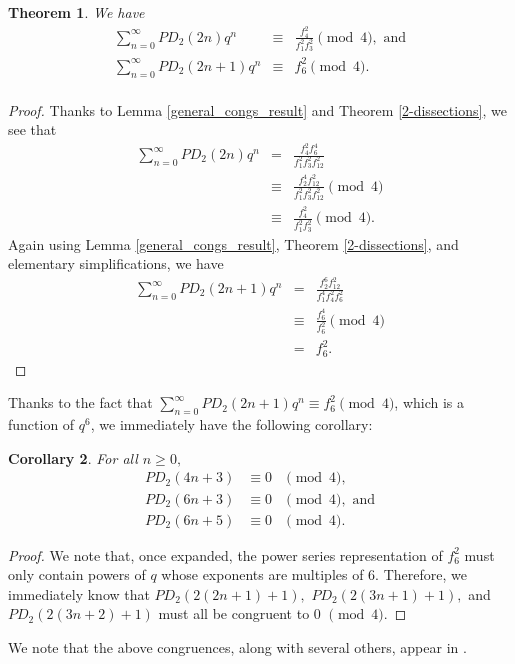 \documentclass{amsart}
\newtheorem{theorem}{Theorem}[section]
\newtheorem{corollary}[theorem]{Corollary}
\begin{document}
\begin{theorem}
\label{2n_mod4}
We have 
\begin{eqnarray*}
\sum_{n=0}^{\infty} PD_2(2n)q^n &\equiv & \frac{f_4^2}{f_1^2f_3^2} \pmod{4}, \textrm{\ \ \ and} \\
\sum_{n=0}^{\infty} PD_2(2n+1)q^n &\equiv & f_6^2 \pmod{4}. \\
\end{eqnarray*}
\end{theorem}
\begin{proof}
Thanks to Lemma \ref{general_congs_result} and Theorem \ref{2-dissections}, we see that 
\begin{eqnarray*}
 \sum_{n=0}^{\infty} PD_2(2n)q^{n} 
 &=& \frac{f_4^2f_{6}^4}{f_1^2f_3^2f_{12}^2} \\
 &\equiv & \frac{f_2^4f_{12}^2}{f_1^2f_3^2f_{12}^2} \pmod{4} \\
 &\equiv & \frac{f_4^2}{f_1^2f_3^2} \pmod{4}.
\end{eqnarray*}
Again using Lemma \ref{general_congs_result}, Theorem \ref{2-dissections}, and elementary simplifications, we have 
\begin{eqnarray*}
 \sum_{n=0}^{\infty} PD_2(2n+1)q^{n} 
 &=&  
 \frac{f_2^6f_{12}^2}{f_1^4f_4^2f_{6}^2} \\
 &\equiv &  
 \frac{f_{6}^4}{f_{6}^2} \pmod{4}\\
 &=& 
 f_6^2. 
\end{eqnarray*}
\end{proof}
Thanks to the fact that   $\sum_{n=0}^{\infty} PD_2(2n+1)q^{n} \equiv f_6^2 \pmod{4}$, which is a function of $q^6$, we immediately have the following corollary:  
\begin{corollary}
\label{4n3_6n3_6n5_mod4}
For all $n\geq 0,$ 
\begin{eqnarray*}
PD_2(4n+3) &\equiv 0 & \pmod{4}, \\
PD_2(6n+3) &\equiv 0 & \pmod{4}, \textrm{\ \ \ and} \\
PD_2(6n+5) &\equiv 0 & \pmod{4}.
\end{eqnarray*}   
\end{corollary}
\begin{proof} 
We note that, once expanded, the power series representation of $f_6^2$ must only contain powers of $q$ whose exponents are multiples of 6.  Therefore, we immediately know that $PD_2(2(2n+1)+1),$ $PD_2(2(3n+1)+1),$ and $PD_2(2(3n+2)+1)$ must all be congruent to 0 $\pmod{4}.$ 
\end{proof}
We note that the above congruences, along with several others, appear in \cite[Theorem 1.4]{BO}.  
\end{document}
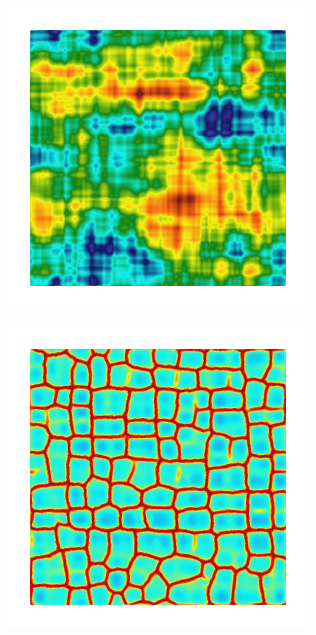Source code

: \begin{figure}[!htb]
\begin{subfigure}[b]{0.15\textwidth}
    \end{subfigure}
    \begin{subfigure}[b]{0.15\textwidth}
        \includegraphics[width=\textwidth]{past/figures/psic_exp_cartesian_20_20_rho_0_seed_b.png}
    \end{subfigure}
    \begin{subfigure}[b]{0.15\textwidth}
        \includegraphics[width=\textwidth]{past/figures/d_exp_cartesian_20_20_rho_0_seed_b.png}
    \end{subfigure}
\end{figure}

_ _ _ _ _ _ _

# [WHAT THIS TASK INVOLVES]
Every line that holds the word "have" should be copied from the records above.

# [TASK RESULT]
We have 
Again using Lemma \ref{general_congs_result}, Theorem \ref{2-dissections}, and elementary simplifications, we have 
Thanks to the fact that   $\sum_{n=0}^{\infty} PD_2(2n+1)q^{n} \equiv f_6^2 \pmod{4}$, which is a function of $q^6$, we immediately have the following corollary:  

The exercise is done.